Re: Comments/Questions on Media Capture Streams – Privacy and Security Considerations from Harald Alvestrand on 2015-09-21 (public-privacy@w3.org from July to September 2015)

From: Harald Alvestrand <harald@alvestrand.no>
Date: Mon, 21 Sep 2015 13:23:25 +0200
To: Nick Doty <npdoty@w3.org>, public-media-capture@w3.org
Cc: "public-privacy (W3C mailing list)" <public-privacy@w3.org>
Message-ID: <55FFE8AD.6040602@alvestrand.no>
Apologies for it taking so long before making substantive response - I
seem to have become the "designated driver" for this particular discussion.

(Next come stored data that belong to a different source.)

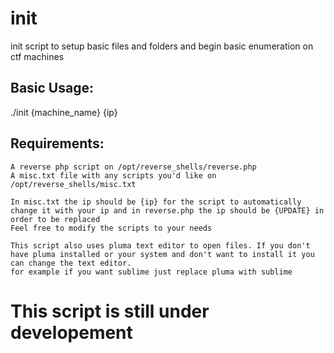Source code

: # init
 init script to setup basic files and folders and begin basic enumeration on ctf machines

 
## Basic Usage:
./init {machine_name} {ip}

## Requirements:
	A reverse php script on /opt/reverse_shells/reverse.php
	A misc.txt file with any scripts you'd like on /opt/reverse_shells/misc.txt
	
	In misc.txt the ip should be {ip} for the script to automatically change it with your ip and in reverse.php the ip should be {UPDATE} in order to be replaced
	Feel free to modify the scripts to your needs
	
	This script also uses pluma text editor to open files. If you don't have pluma installed or your system and don't want to install it you can change the text editor.
	for example if you want sublime just replace pluma with sublime
	

# This script is still under developement 
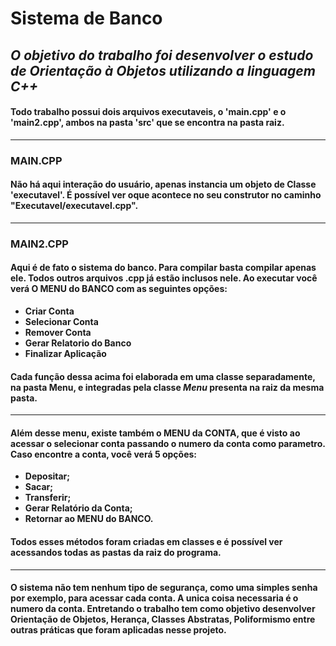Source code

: # **Sistema de Banco**

##  **_O objetivo do trabalho foi desenvolver o estudo de Orientação à Objetos utilizando a linguagem C++_** 

#### Todo trabalho possui dois arquivos executaveis, o 'main.cpp' e o 'main2.cpp', ambos na pasta 'src' que se encontra na pasta raiz. 
---
### **MAIN.CPP**
#### Não há aqui interação do usuário, apenas instancia um objeto de Classe 'executavel'. É possível ver oque acontece no seu construtor no caminho "Executavel/executavel.cpp".
---
### **MAIN2.CPP**
#### Aqui é de fato o sistema do banco. Para compilar basta compilar apenas ele. Todos outros arquivos .cpp já estão inclusos nele. Ao executar você verá O MENU do BANCO com as seguintes opções:

- **Criar Conta**
- **Selecionar Conta**
- **Remover Conta**
- **Gerar Relatorio do Banco**
- **Finalizar Aplicação** 

#### Cada função dessa acima foi elaborada em uma classe separadamente, na pasta **Menu**, e integradas pela classe **_Menu_** presenta na raiz da mesma pasta.
***
#### Além desse menu, existe também o MENU da CONTA, que é visto ao acessar o selecionar conta passando o numero da conta como parametro. Caso encontre a conta, você verá 5 opções:

- **Depositar;**
- **Sacar;**
- **Transferir;**
- **Gerar Relatório da Conta;**
- **Retornar ao MENU do BANCO.**

#### Todos esses métodos foram criadas em classes e é possível ver acessandos todas as pastas da raiz do programa.
---
#### O sistema não tem nenhum tipo de segurança, como uma simples senha por exemplo, para acessar cada conta. A unica coisa necessaria é o numero da conta. Entretando o trabalho tem como objetivo desenvolver **Orientação de Objetos, Herança, Classes Abstratas, Poliformismo** entre outras práticas que foram aplicadas nesse projeto.


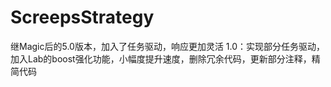 # ScreepsStrategy
继Magic后的5.0版本，加入了任务驱动，响应更加灵活
1.0：实现部分任务驱动，加入Lab的boost强化功能，小幅度提升速度，删除冗余代码，更新部分注释，精简代码

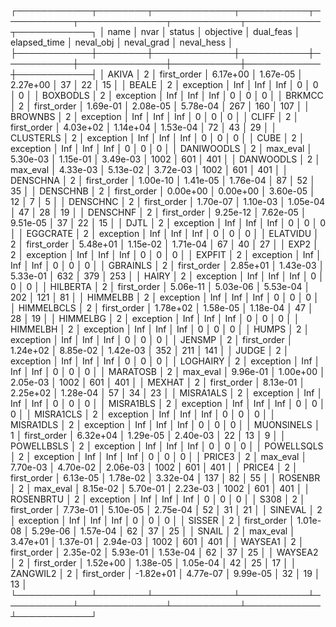 ┌────────────┬────────┬─────────────┬───────────┬───────────┬──────────────┬───────────┬────────────┬────────────┐
│       name │   nvar │      status │ objective │ dual_feas │ elapsed_time │ neval_obj │ neval_grad │ neval_hess │
├────────────┼────────┼─────────────┼───────────┼───────────┼──────────────┼───────────┼────────────┼────────────┤
│      AKIVA │      2 │ first_order │  6.17e+00 │  1.67e-05 │     2.27e+00 │        37 │         22 │         15 │
│      BEALE │      2 │   exception │       Inf │       Inf │          Inf │         0 │          0 │          0 │
│   BOXBODLS │      2 │   exception │       Inf │       Inf │          Inf │         0 │          0 │          0 │
│     BRKMCC │      2 │ first_order │  1.69e-01 │  2.08e-05 │     5.78e-04 │       267 │        160 │        107 │
│    BROWNBS │      2 │   exception │       Inf │       Inf │          Inf │         0 │          0 │          0 │
│      CLIFF │      2 │ first_order │  4.03e+02 │  1.14e+04 │     1.53e-04 │        72 │         43 │         29 │
│  CLUSTERLS │      2 │   exception │       Inf │       Inf │          Inf │         0 │          0 │          0 │
│       CUBE │      2 │   exception │       Inf │       Inf │          Inf │         0 │          0 │          0 │
│ DANIWOODLS │      2 │    max_eval │  5.30e-03 │  1.15e-01 │     3.49e-03 │      1002 │        601 │        401 │
│  DANWOODLS │      2 │    max_eval │  4.33e-03 │  5.13e-02 │     3.72e-03 │      1002 │        601 │        401 │
│   DENSCHNA │      2 │ first_order │  1.00e-10 │  1.41e-05 │     1.76e-04 │        87 │         52 │         35 │
│   DENSCHNB │      2 │ first_order │  0.00e+00 │  0.00e+00 │     3.60e-05 │        12 │          7 │          5 │
│   DENSCHNC │      2 │ first_order │  1.70e-07 │  1.10e-03 │     1.05e-04 │        47 │         28 │         19 │
│   DENSCHNF │      2 │ first_order │  9.25e-12 │  7.62e-05 │     9.51e-05 │        37 │         22 │         15 │
│       DJTL │      2 │   exception │       Inf │       Inf │          Inf │         0 │          0 │          0 │
│   EGGCRATE │      2 │   exception │       Inf │       Inf │          Inf │         0 │          0 │          0 │
│   ELATVIDU │      2 │ first_order │  5.48e+01 │  1.15e-02 │     1.71e-04 │        67 │         40 │         27 │
│       EXP2 │      2 │   exception │       Inf │       Inf │          Inf │         0 │          0 │          0 │
│     EXPFIT │      2 │   exception │       Inf │       Inf │          Inf │         0 │          0 │          0 │
│   GBRAINLS │      2 │ first_order │  2.85e+01 │  1.43e-03 │     5.33e-01 │       632 │        379 │        253 │
│      HAIRY │      2 │   exception │       Inf │       Inf │          Inf │         0 │          0 │          0 │
│   HILBERTA │      2 │ first_order │  5.06e-11 │  5.03e-06 │     5.53e-04 │       202 │        121 │         81 │
│   HIMMELBB │      2 │   exception │       Inf │       Inf │          Inf │         0 │          0 │          0 │
│ HIMMELBCLS │      2 │ first_order │  1.78e+02 │  1.58e-05 │     1.18e-04 │        47 │         28 │         19 │
│   HIMMELBG │      2 │   exception │       Inf │       Inf │          Inf │         0 │          0 │          0 │
│   HIMMELBH │      2 │   exception │       Inf │       Inf │          Inf │         0 │          0 │          0 │
│      HUMPS │      2 │   exception │       Inf │       Inf │          Inf │         0 │          0 │          0 │
│     JENSMP │      2 │ first_order │  1.24e+02 │  8.85e-02 │     1.42e-03 │       352 │        211 │        141 │
│      JUDGE │      2 │   exception │       Inf │       Inf │          Inf │         0 │          0 │          0 │
│   LOGHAIRY │      2 │   exception │       Inf │       Inf │          Inf │         0 │          0 │          0 │
│   MARATOSB │      2 │    max_eval │  9.96e-01 │  1.00e+00 │     2.05e-03 │      1002 │        601 │        401 │
│     MEXHAT │      2 │ first_order │  8.13e-01 │  2.25e+02 │     1.28e-04 │        57 │         34 │         23 │
│  MISRA1ALS │      2 │   exception │       Inf │       Inf │          Inf │         0 │          0 │          0 │
│  MISRA1BLS │      2 │   exception │       Inf │       Inf │          Inf │         0 │          0 │          0 │
│  MISRA1CLS │      2 │   exception │       Inf │       Inf │          Inf │         0 │          0 │          0 │
│  MISRA1DLS │      2 │   exception │       Inf │       Inf │          Inf │         0 │          0 │          0 │
│ MUONSINELS │      1 │ first_order │  6.32e+04 │  1.29e-05 │     2.40e-03 │        22 │         13 │          9 │
│ POWELLBSLS │      2 │   exception │       Inf │       Inf │          Inf │         0 │          0 │          0 │
│ POWELLSQLS │      2 │   exception │       Inf │       Inf │          Inf │         0 │          0 │          0 │
│     PRICE3 │      2 │    max_eval │  7.70e-03 │  4.70e-02 │     2.06e-03 │      1002 │        601 │        401 │
│     PRICE4 │      2 │ first_order │  6.13e-05 │  1.78e-02 │     3.32e-04 │       137 │         82 │         55 │
│    ROSENBR │      2 │    max_eval │  8.15e-02 │  5.70e-01 │     2.23e-03 │      1002 │        601 │        401 │
│  ROSENBRTU │      2 │   exception │       Inf │       Inf │          Inf │         0 │          0 │          0 │
│       S308 │      2 │ first_order │  7.73e-01 │  5.10e-05 │     2.75e-04 │        52 │         31 │         21 │
│    SINEVAL │      2 │   exception │       Inf │       Inf │          Inf │         0 │          0 │          0 │
│     SISSER │      2 │ first_order │  1.01e-08 │  5.29e-06 │     1.57e-04 │        62 │         37 │         25 │
│      SNAIL │      2 │    max_eval │  3.47e+01 │  1.37e-01 │     2.94e-03 │      1002 │        601 │        401 │
│    WAYSEA1 │      2 │ first_order │  2.35e-02 │  5.93e-01 │     1.53e-04 │        62 │         37 │         25 │
│    WAYSEA2 │      2 │ first_order │  1.52e+00 │  1.38e-05 │     1.05e-04 │        42 │         25 │         17 │
│   ZANGWIL2 │      2 │ first_order │ -1.82e+01 │  4.77e-07 │     9.99e-05 │        32 │         19 │         13 │
└────────────┴────────┴─────────────┴───────────┴───────────┴──────────────┴───────────┴────────────┴────────────┘
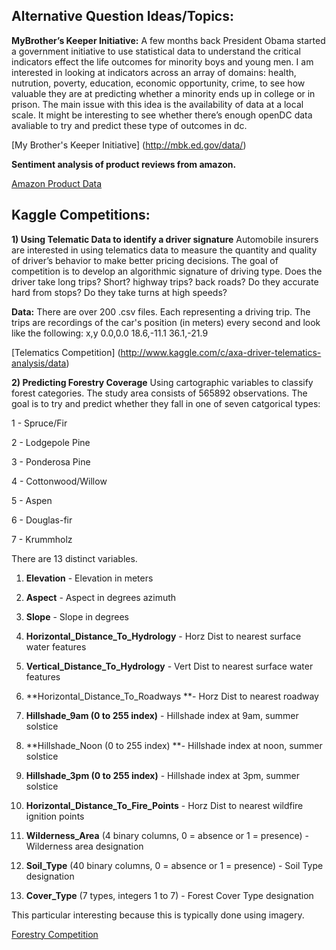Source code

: ## **Alternative Question Ideas/Topics:**

 **MyBrother’s Keeper Initiative:** 
A few months back President Obama started a government initiative to use statistical data to understand the critical indicators effect 
the life outcomes for minority boys and young men. I am interested in looking at indicators across an array of 
domains: health, nutrution, poverty, education, economic opportunity, crime, to see how valuable they are at predicting
whether a minority ends up in college or in prison. The main issue with this idea is the availability of data at a local scale. 
It might be interesting to see whether there’s enough openDC data avaliable to try and predict these type of outcomes in dc. 

[My Brother's Keeper Initiative] (http://mbk.ed.gov/data/)

**Sentiment analysis of product reviews from amazon.**

[Amazon Product Data](http://snap.stanford.edu/data/web-Amazon.html)

## Kaggle Competitions:

**1) Using Telematic Data to identify a driver signature**
Automobile insurers are interested in using telematics data to measure the quantity and quality of driver’s behavior 
to make better pricing decisions. The goal of competition is to develop an algorithmic signature of driving type. 
Does the driver take long trips? Short? highway trips? back roads? Do they accurate hard from stops? 
Do they take turns at high speeds? 

**Data:** There are over 200 .csv files. Each representing a driving trip. The trips are recordings of the car's 
position (in meters) every second and look like the following:
x,y
0.0,0.0
18.6,-11.1
36.1,-21.9

[Telematics Competition] (http://www.kaggle.com/c/axa-driver-telematics-analysis/data)


**2) Predicting Forestry Coverage**
Using cartographic variables to classify forest categories. The study area consists of 565892 observations. 
The goal is to try and predict whether they fall in one of seven catgorical types:

1 - Spruce/Fir

2 - Lodgepole Pine

3 - Ponderosa Pine

4 - Cottonwood/Willow

5 - Aspen

6 - Douglas-fir

7 - Krummholz

There are 13 distinct variables. 

1. **Elevation** - Elevation in meters

1. **Aspect** - Aspect in degrees azimuth

1. **Slope** - Slope in degrees

1. **Horizontal_Distance_To_Hydrology** - Horz Dist to nearest surface water features

1. **Vertical_Distance_To_Hydrology** - Vert Dist to nearest surface water features

1. **Horizontal_Distance_To_Roadways **- Horz Dist to nearest roadway

1. **Hillshade_9am (0 to 255 index)** - Hillshade index at 9am, summer solstice

1. **Hillshade_Noon (0 to 255 index) **- Hillshade index at noon, summer solstice

1. **Hillshade_3pm (0 to 255 index)** - Hillshade index at 3pm, summer solstice

1. **Horizontal_Distance_To_Fire_Points** - Horz Dist to nearest wildfire ignition points

1. **Wilderness_Area** (4 binary columns, 0 = absence or 1 = presence) - Wilderness area designation

1. **Soil_Type** (40 binary columns, 0 = absence or 1 = presence) - Soil Type designation

1. **Cover_Type** (7 types, integers 1 to 7) - Forest Cover Type designation

This particular interesting because this is typically done using imagery. 

[Forestry Competition](http://www.kaggle.com/c/forest-cover-type-prediction)

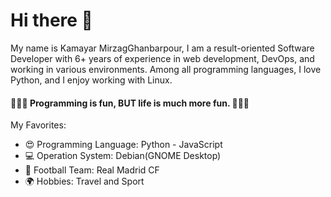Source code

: # Hi there 👋

My name is Kamayar MirzagGhanbarpour, I am a result-oriented Software Developer with 6+ years of experience in web development, DevOps, and working in various environments. Among all programming languages, I love Python, and I enjoy working with Linux.

#### 🍻🍻🍻 Programming is fun, BUT life is much more fun. 🍻🍻🍻

My Favorites:

- 😍 Programming Language: Python - JavaScript
- 💻 Operation System: Debian(GNOME Desktop)
- 💜 Football Team: Real Madrid CF
- 🌍 Hobbies:‌ Travel and Sport
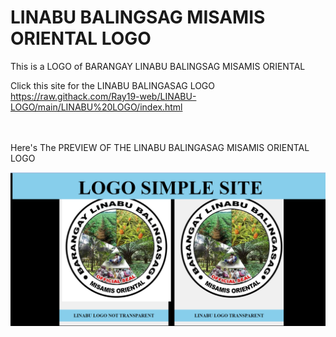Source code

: # LINABU BALINGSAG MISAMIS ORIENTAL LOGO
This is a LOGO of BARANGAY LINABU BALINGSAG MISAMIS ORIENTAL

Click this site for the LINABU BALINGASAG LOGO <br>
https://raw.githack.com/Ray19-web/LINABU-LOGO/main/LINABU%20LOGO/index.html

<br>
<br> 
Here's The PREVIEW OF THE LINABU BALINGASAG MISAMIS ORIENTAL LOGO

![Image Alt Text](./LINABU%20LOGO/Screenshot%202023-12-05%20170313.png)


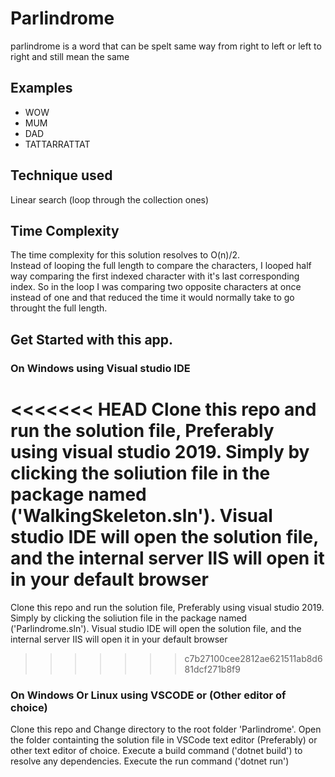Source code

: # Parlindrome
parlindrome is a word that can be spelt same way from right to left or left to right and still mean the same

## Examples
- WOW
- MUM
- DAD
- TATTARRATTAT

## Technique used 
Linear search (loop through the collection ones)

## Time Complexity
The time complexity for this solution resolves to O(n)/2. <br/>
Instead of looping the full length to compare the characters, I looped half way comparing the first indexed character with it's last corresponding index.
So in the loop I was comparing two opposite characters at once instead of one and that reduced the time it would normally take to go throught the full length.

## Get Started with this app.

### On Windows using Visual studio IDE

<<<<<<< HEAD
Clone this repo and run the solution file, Preferably using visual studio 2019. Simply by clicking the soliution file in the package named ('WalkingSkeleton.sln'). Visual studio IDE will open the solution file, and the internal server IIS will open it in your default browser
=======
Clone this repo and run the solution file, Preferably using visual studio 2019. Simply by clicking the soliution file in the package named ('Parlindrome.sln'). Visual studio IDE will open the solution file, and the internal server IIS will open it in your default browser
>>>>>>> c7b27100cee2812ae621511ab8d681dcf271b8f9

### On Windows Or Linux using VSCODE or (Other editor of choice)

Clone this repo and Change directory to the root folder 'Parlindrome'. Open the folder containting the solution file in VSCode text editor (Preferably) or other text editor of choice. Execute a build command ('dotnet build') to resolve any dependencies. Execute the run command ('dotnet run')
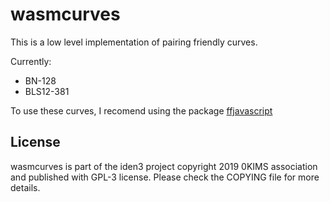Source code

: # wasmcurves

This is a low level implementation of pairing friendly curves.

Currently:

* BN-128
* BLS12-381

To use these curves, I recomend using the package [ffjavascript](https://github.com/iden3/ffjavascript#readme)



## License

wasmcurves is part of the iden3 project copyright 2019 0KIMS association and published with GPL-3 license. Please check the COPYING file for more details.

On 07/14/2015 04:28 AM, Nick Doty wrote:
> Hi Media Capture Task Force,
>
> The Privacy Interest Group has been discussing the Media Capture and
> Streams Last Call from a privacy perspective. Some discussion has
> already taken place on public-privacy and other lists, but we've tried
> to consolidate feedback here. Please include the public-privacy list
> in followups.
>
> Hope this helps,
> Nick Doty, for W3C Privacy Interest Group (PING)
>
>
> ## Comments/Questions on Media Capture Streams – Privacy and Security
> Considerations
>
> Our input is intended to help the Media Capture Task Force produce a
> more privacy-protecting API.
>
> This feedback is based on discussions within the Privacy Interest
> Group and various email threads, consolidated as much as possible on
> similar topics. Also, some comments were provided in October 2014 on
> Media Stream recording, which may also be relevant:
> https://lists.w3.org/Archives/Public/public-privacy/2014OctDec/0004.html
>
> The Media Capture Task Force might be interested in documents
> (in-progress, and themselves needing review and feedback) to aid in
> identifying and mitigating privacy issues in Web specifications, which
> have been used as part of this review, including:
> * https://w3ctag.github.io/security-questionnaire/
> * https://w3c.github.io/fingerprinting-guidance/
>
> Comments below have been combined into categories.
>
> ### Consent/Permissions
>
> Do permissions carry forward across sessions? Could there be a
> built-in sunset period for permissions? European participants in
> particular have raised this concern as it may be related to legal
> compliance in the EU.
>
> It would be nice if there was a simple, user friendly way to revoke
> consent for a stream (especially audio/webcam streams). As it
> currently stands, once consent is granted there doesn't seem to be
> simple way to revoke it.

Permissions are given to an origin on a device; there is no place in the
model for permissions on streams. Adding this would make things more
complicated and not more secure, since an origin could simply create a
new stream if permission for a stream was revoked.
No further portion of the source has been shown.